Sihanoukville is a beach/port city on the coast of Cambodia. From an international tourism perspective, it was known as a backpacker haven and for retired expats drinking in girlie bars. In the space of about five years, Sihanoukville was transformed almost entirely into a Chinese casino resort destination.
I was last in Sihanoukville in January 2018, partly because I had heard that Otres Beach (a popular beach for backpackers) was going to be cleared for development. After spending New Year’s Eve on Otres I went to Serendipity Beach on New Year’s Day. I arrived just as they started clearing away the beach bars.
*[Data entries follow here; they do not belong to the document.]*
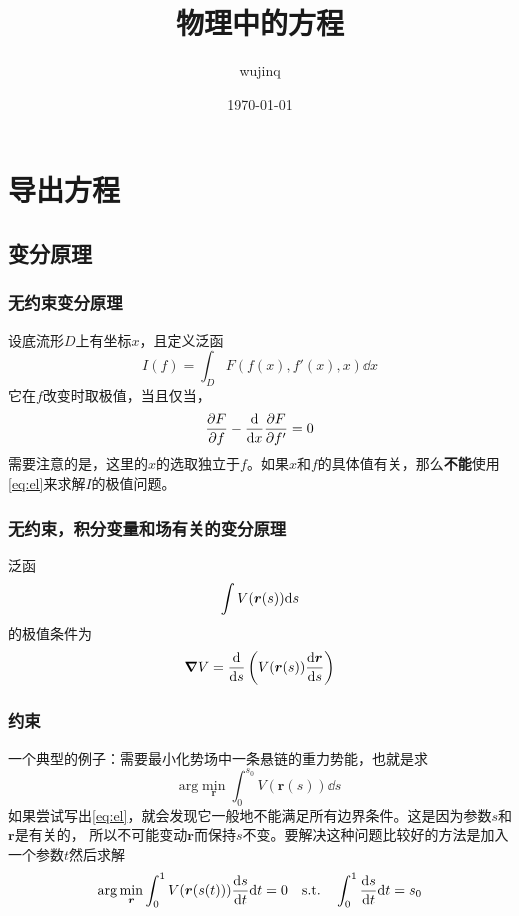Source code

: \documentclass[UTF8, a4paper]{ctexart}
\title{物理中的方程}
\author{wujinq}
\date{\today}
\newcommand*{\argmin}{\mathrm{arg}\min}
\newcommand*{\st}{\quad \text{s.t.} \quad}
\begin{document}
\maketitle
    
\section{导出方程}

\subsection{变分原理}

\subsubsection{无约束变分原理}
设底流形$D$上有坐标$x$，且定义泛函
\begin{equation}
    I(f) = \int_D F(f(x), f'(x), x) \dd x
\end{equation}
它在$f$改变时取极值，当且仅当，
\begin{equation}
    \pdv{F}{f} - \dv{x} \pdv{F}{f'} = 0
    \label{eq:el}
\end{equation}
需要注意的是，这里的$x$的选取独立于$f$。如果$x$和$f$的具体值有关，那么\textbf{不能}使用\eqref{eq:el}来求解$I$的极值问题。

\subsubsection{无约束，积分变量和场有关的变分原理}

泛函
\begin{equation}
    \int V(\vb*{r}(s)) \dd s
\end{equation}
的极值条件为
\begin{equation}
    \grad V = \dv{s} \left( V(\vb*{r}(s)) \dv{\vb*{r}}{s} \right)
\end{equation}

\subsubsection{约束}
一个典型的例子：需要最小化势场中一条悬链的重力势能，也就是求
\[
    \argmin_{\boldsymbol{r}} \int_0^{s_0} V(\boldsymbol{r}(s)) \dd s
\]
如果尝试写出\eqref{eq:el}，就会发现它一般地不能满足所有边界条件。这是因为参数$s$和$\boldsymbol{r}$是有关的，
所以不可能变动$\boldsymbol{r}$而保持$s$不变。要解决这种问题比较好的方法是加入一个参数$t$然后求解
\[
    \argmin_{\boldsymbol{r}} \int_0^1 V(\boldsymbol{r}(s(t))) \dv{s}{t} \dd t = 0 \st \int_0^1 \dv{s}{t} \dd t = s_0
\]
\end{document}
The demolition of the Serendipity beach bars signalled the start of a supercharged development burst that would regularly put Sihanoukville in the news. I’ve been keeping track of major projects and news updates at Future Southeast Asia, so I wanted to go back to see for myself what has been happening. I returned to Sihanoukville four years later in January 2022, and these are my notes and observations from that trip.
Casinos of Sihnoukville
When I visited Sihanoukville in 2018, a taxi driver told me there were 55 casinos in Sihanoukville. I couldn’t verify that number, but after walking around for a while it seemed like a conservative number. I remarked that Sihanoukville is the New Macau of Southeast Asia.
The number of casinos grew since my last visit, and there were 135 casinos according to one site that has mapped them all.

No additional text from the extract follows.